Question 20: Drucker believed the employees should enjoy the same status as the employers in a company

Answer: not given
Explanation: No relevant information has been provided in the passage in order to support the said statement. Therefore, we can clearly conclude the statement as an invalid one.

Question 21: Drucker argued the managers and politicians l dominate the economy during a social transition

Answer: not given
Explanation: No relevant information has been provided in the passage in order to support the said statement. Therefore, we can clearly conclude the statement as an invalid one.

Question 22: Drucker support that workers are not simply put themselves just in the employment relationship and should develop their resources of intelligence voluntarily

Answer: yes
Supporting statement: “...The second argument had to do with the rise of knowledge workers…”
Keywords: second, argument, rise, knowledge, workers
Keyword Location: para C, line 6
Explanation: According to the writer, the second argument had to do with the rise of knowledge workers. Drucker argued that the world is moving from an "economy of goods" to an economy of "knowledge" - and from a society dominated by an industrial proletariat to one dominated by brain workers.

Question 23: Drucker's work on the management is out of date in moderns days

Answer: no
Supporting statement: “...If Drucker helped make management a global industry, he also helped push it beyond its business base…”
Keywords: Drucker, management, global, industry, business, base
Keyword Location: para D, line 8
Explanation: According to the writer, if Drucker helped make management a global industry, he also helped push it beyond its business base. He was emphatically a management thinker, not just a business one. He believed that management is "the defining organ of all modern institutions'', not just corporations.

Questions 24 - 25

Choose TWO letters from A-E. 
Write your answers in boxes 24 and 25 on your answer sheet.
Which TWO of the following are true of Drucker's views?

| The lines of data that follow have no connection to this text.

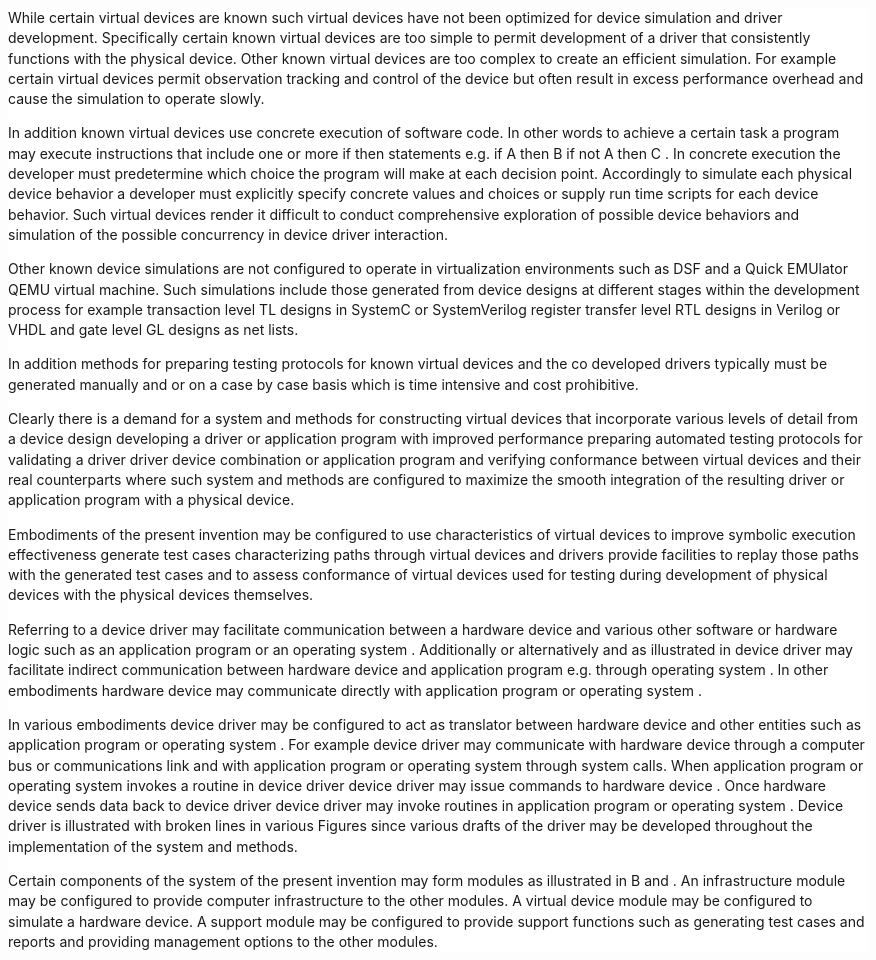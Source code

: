 While certain virtual devices are known such virtual devices have not been optimized for device simulation and driver development. Specifically certain known virtual devices are too simple to permit development of a driver that consistently functions with the physical device. Other known virtual devices are too complex to create an efficient simulation. For example certain virtual devices permit observation tracking and control of the device but often result in excess performance overhead and cause the simulation to operate slowly.

In addition known virtual devices use concrete execution of software code. In other words to achieve a certain task a program may execute instructions that include one or more if then statements e.g. if A then B if not A then C . In concrete execution the developer must predetermine which choice the program will make at each decision point. Accordingly to simulate each physical device behavior a developer must explicitly specify concrete values and choices or supply run time scripts for each device behavior. Such virtual devices render it difficult to conduct comprehensive exploration of possible device behaviors and simulation of the possible concurrency in device driver interaction.

Other known device simulations are not configured to operate in virtualization environments such as DSF and a Quick EMUlator QEMU virtual machine. Such simulations include those generated from device designs at different stages within the development process for example transaction level TL designs in SystemC or SystemVerilog register transfer level RTL designs in Verilog or VHDL and gate level GL designs as net lists.

In addition methods for preparing testing protocols for known virtual devices and the co developed drivers typically must be generated manually and or on a case by case basis which is time intensive and cost prohibitive.

Clearly there is a demand for a system and methods for constructing virtual devices that incorporate various levels of detail from a device design developing a driver or application program with improved performance preparing automated testing protocols for validating a driver driver device combination or application program and verifying conformance between virtual devices and their real counterparts where such system and methods are configured to maximize the smooth integration of the resulting driver or application program with a physical device.

Embodiments of the present invention may be configured to use characteristics of virtual devices to improve symbolic execution effectiveness generate test cases characterizing paths through virtual devices and drivers provide facilities to replay those paths with the generated test cases and to assess conformance of virtual devices used for testing during development of physical devices with the physical devices themselves.

Referring to a device driver may facilitate communication between a hardware device and various other software or hardware logic such as an application program or an operating system . Additionally or alternatively and as illustrated in device driver may facilitate indirect communication between hardware device and application program e.g. through operating system . In other embodiments hardware device may communicate directly with application program or operating system .

In various embodiments device driver may be configured to act as translator between hardware device and other entities such as application program or operating system . For example device driver may communicate with hardware device through a computer bus or communications link and with application program or operating system through system calls. When application program or operating system invokes a routine in device driver device driver may issue commands to hardware device . Once hardware device sends data back to device driver device driver may invoke routines in application program or operating system . Device driver is illustrated with broken lines in various Figures since various drafts of the driver may be developed throughout the implementation of the system and methods.

Certain components of the system of the present invention may form modules as illustrated in B and . An infrastructure module may be configured to provide computer infrastructure to the other modules. A virtual device module may be configured to simulate a hardware device. A support module may be configured to provide support functions such as generating test cases and reports and providing management options to the other modules.
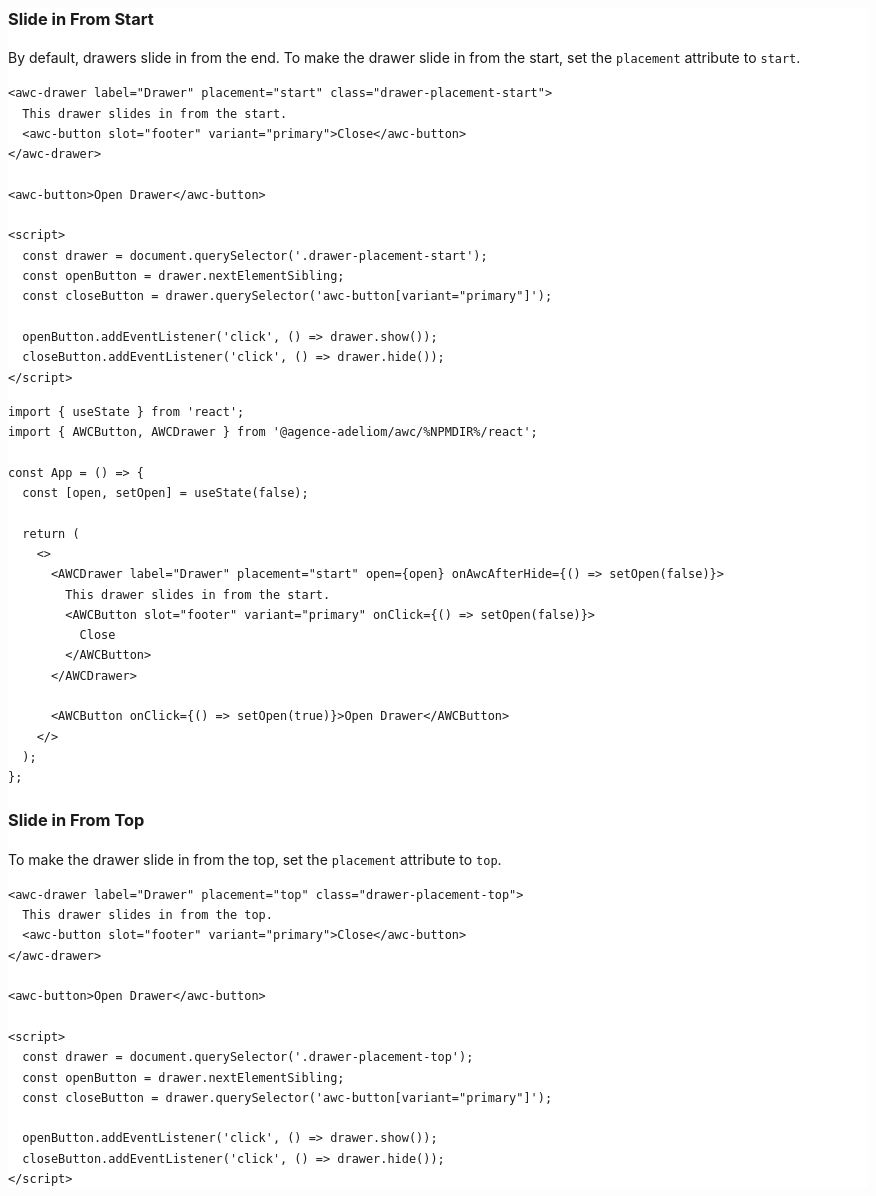 ### Slide in From Start

By default, drawers slide in from the end. To make the drawer slide in from the start, set the `placement` attribute to `start`.

```html:preview
<awc-drawer label="Drawer" placement="start" class="drawer-placement-start">
  This drawer slides in from the start.
  <awc-button slot="footer" variant="primary">Close</awc-button>
</awc-drawer>

<awc-button>Open Drawer</awc-button>

<script>
  const drawer = document.querySelector('.drawer-placement-start');
  const openButton = drawer.nextElementSibling;
  const closeButton = drawer.querySelector('awc-button[variant="primary"]');

  openButton.addEventListener('click', () => drawer.show());
  closeButton.addEventListener('click', () => drawer.hide());
</script>
```

```jsx:react
import { useState } from 'react';
import { AWCButton, AWCDrawer } from '@agence-adeliom/awc/%NPMDIR%/react';

const App = () => {
  const [open, setOpen] = useState(false);

  return (
    <>
      <AWCDrawer label="Drawer" placement="start" open={open} onAwcAfterHide={() => setOpen(false)}>
        This drawer slides in from the start.
        <AWCButton slot="footer" variant="primary" onClick={() => setOpen(false)}>
          Close
        </AWCButton>
      </AWCDrawer>

      <AWCButton onClick={() => setOpen(true)}>Open Drawer</AWCButton>
    </>
  );
};
```

### Slide in From Top

To make the drawer slide in from the top, set the `placement` attribute to `top`.

```html:preview
<awc-drawer label="Drawer" placement="top" class="drawer-placement-top">
  This drawer slides in from the top.
  <awc-button slot="footer" variant="primary">Close</awc-button>
</awc-drawer>

<awc-button>Open Drawer</awc-button>

<script>
  const drawer = document.querySelector('.drawer-placement-top');
  const openButton = drawer.nextElementSibling;
  const closeButton = drawer.querySelector('awc-button[variant="primary"]');

  openButton.addEventListener('click', () => drawer.show());
  closeButton.addEventListener('click', () => drawer.hide());
</script>
```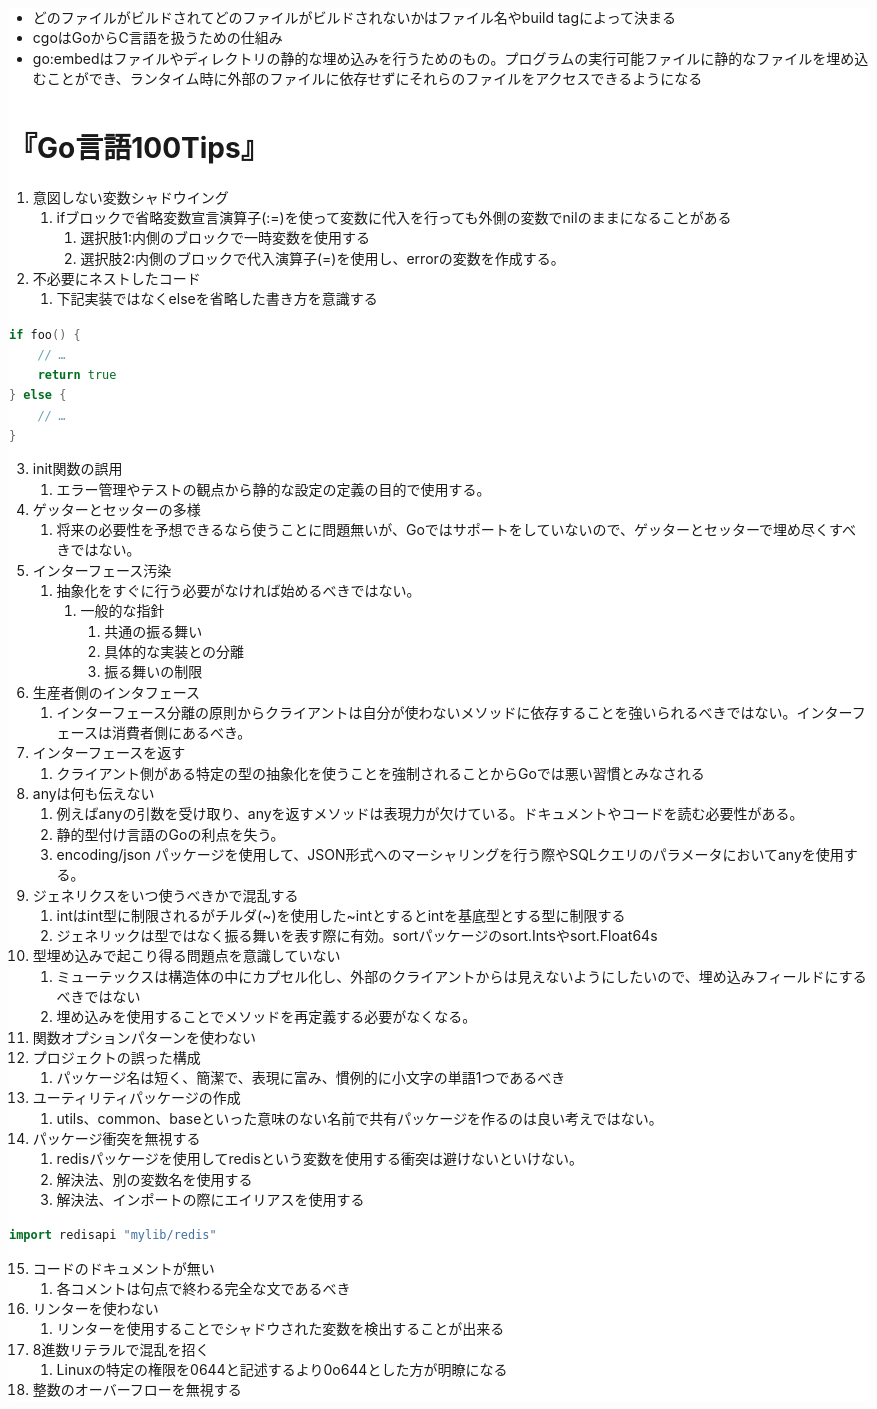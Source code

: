 - どのファイルがビルドされてどのファイルがビルドされないかはファイル名やbuild tagによって決まる
- cgoはGoからC言語を扱うための仕組み
- go:embedはファイルやディレクトリの静的な埋め込みを行うためのもの。プログラムの実行可能ファイルに静的なファイルを埋め込むことができ、ランタイム時に外部のファイルに依存せずにそれらのファイルをアクセスできるようになる

# 『Go言語100Tips』
1. 意図しない変数シャドウイング
    1. ifブロックで省略変数宣言演算子(:=)を使って変数に代入を行っても外側の変数でnilのままになることがある
		1. 選択肢1:内側のブロックで一時変数を使用する
		1. 選択肢2:内側のブロックで代入演算子(=)を使用し、errorの変数を作成する。
2. 不必要にネストしたコード
    1. 下記実装ではなくelseを省略した書き方を意識する
```go
if foo() {
	// …
	return true
} else {
	// …
}
```
3. init関数の誤用
    1. エラー管理やテストの観点から静的な設定の定義の目的で使用する。
4. ゲッターとセッターの多様
	1. 将来の必要性を予想できるなら使うことに問題無いが、Goではサポートをしていないので、ゲッターとセッターで埋め尽くすべきではない。
5. インターフェース汚染
	1. 抽象化をすぐに行う必要がなければ始めるべきではない。
		1. 一般的な指針
			1. 共通の振る舞い
			2. 具体的な実装との分離
			3. 振る舞いの制限
6. 生産者側のインタフェース
	1. インターフェース分離の原則からクライアントは自分が使わないメソッドに依存することを強いられるべきではない。インターフェースは消費者側にあるべき。
7. インターフェースを返す
	1. クライアント側がある特定の型の抽象化を使うことを強制されることからGoでは悪い習慣とみなされる
8. anyは何も伝えない
	1. 例えばanyの引数を受け取り、anyを返すメソッドは表現力が欠けている。ドキュメントやコードを読む必要性がある。
	2. 静的型付け言語のGoの利点を失う。
	3. encoding/json パッケージを使用して、JSON形式へのマーシャリングを行う際やSQLクエリのパラメータにおいてanyを使用する。
9. ジェネリクスをいつ使うべきかで混乱する
	1. intはint型に制限されるがチルダ(~)を使用した~intとするとintを基底型とする型に制限する
	2. ジェネリックは型ではなく振る舞いを表す際に有効。sortパッケージのsort.Intsやsort.Float64s
10. 型埋め込みで起こり得る問題点を意識していない
	1. ミューテックスは構造体の中にカプセル化し、外部のクライアントからは見えないようにしたいので、埋め込みフィールドにするべきではない
	2. 埋め込みを使用することでメソッドを再定義する必要がなくなる。
11. 関数オプションパターンを使わない
12. プロジェクトの誤った構成
	1. パッケージ名は短く、簡潔で、表現に富み、慣例的に小文字の単語1つであるべき
13. ユーティリティパッケージの作成
	1. utils、common、baseといった意味のない名前で共有パッケージを作るのは良い考えではない。
14. パッケージ衝突を無視する
	1. redisパッケージを使用してredisという変数を使用する衝突は避けないといけない。
	2. 解決法、別の変数名を使用する
	3. 解決法、インポートの際にエイリアスを使用する
```go
import redisapi "mylib/redis"
```
15. コードのドキュメントが無い
	1. 各コメントは句点で終わる完全な文であるべき
16. リンターを使わない
	1. リンターを使用することでシャドウされた変数を検出することが出来る
17. 8進数リテラルで混乱を招く
	1. Linuxの特定の権限を0644と記述するより0o644とした方が明瞭になる
18. 整数のオーバーフローを無視する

  1. High-rank executives and workers should be put in balanced positions in management practice 
  2. Young executives should be given chances to start from low-level jobs 
  3. More emphasis should be laid on fostering the development of the union. 
  4. Management should facilitate workers with tools of self-appraisal instead of controlling them from the outside force
  5. Leaders should go beyond the scope of management details and strategically establish goals

Question 24:

Answer: A
Explanation: The author encourage allowing ideas to emerge from the centre and bottom of the organisations rather than having them imposed from above, including suggestions for long-term strategies.

Question 25:

Answer: E
Explanation: The author encourage allowing ideas to emerge from the centre and bottom of the organisations rather than having them imposed from above, including suggestions for long-term strategies. 

Questions 26 - 27

Choose TWO letters from A-E.
Write your answers in boxes 26 and 27 on your answer sheet.
Which TWO of the following are mentioned in the passage as criticisms of Drucker and his views? 

  1. His lectures focus too much on big organizations and ignore the small ones. 
  2. His lectures are too broad and lack precise and accurate facts. 
  3. He put a source of objectives more on corporate executives but not on average workers. 
  4. He acted much like a maverick and did not set up his own management groups 
  5. He was overstating the case for knowledge workers when warning business to get prepared.

Question 26:

Answer: A
Supporting statement: “...the first is that he focused on big organizations rather than small ones.…”
Keywords: first, focused, big, organization, small
Keyword Location: para E, line 2
Explanation: According to the writer, the first persistent criticism is that he focused on big organizations rather than small ones. The Concept of the Corporation was in many ways a fanfare to big organizations. As Drucker said, "We know today that in modern industrial production, particularly in modern mass production, the small unit is not only inefficient, it cannot produce at all."

Question 27:

Answer: C
Explanation: According to the writer, the concept of the corporation was in many ways a fanfare to big organizations.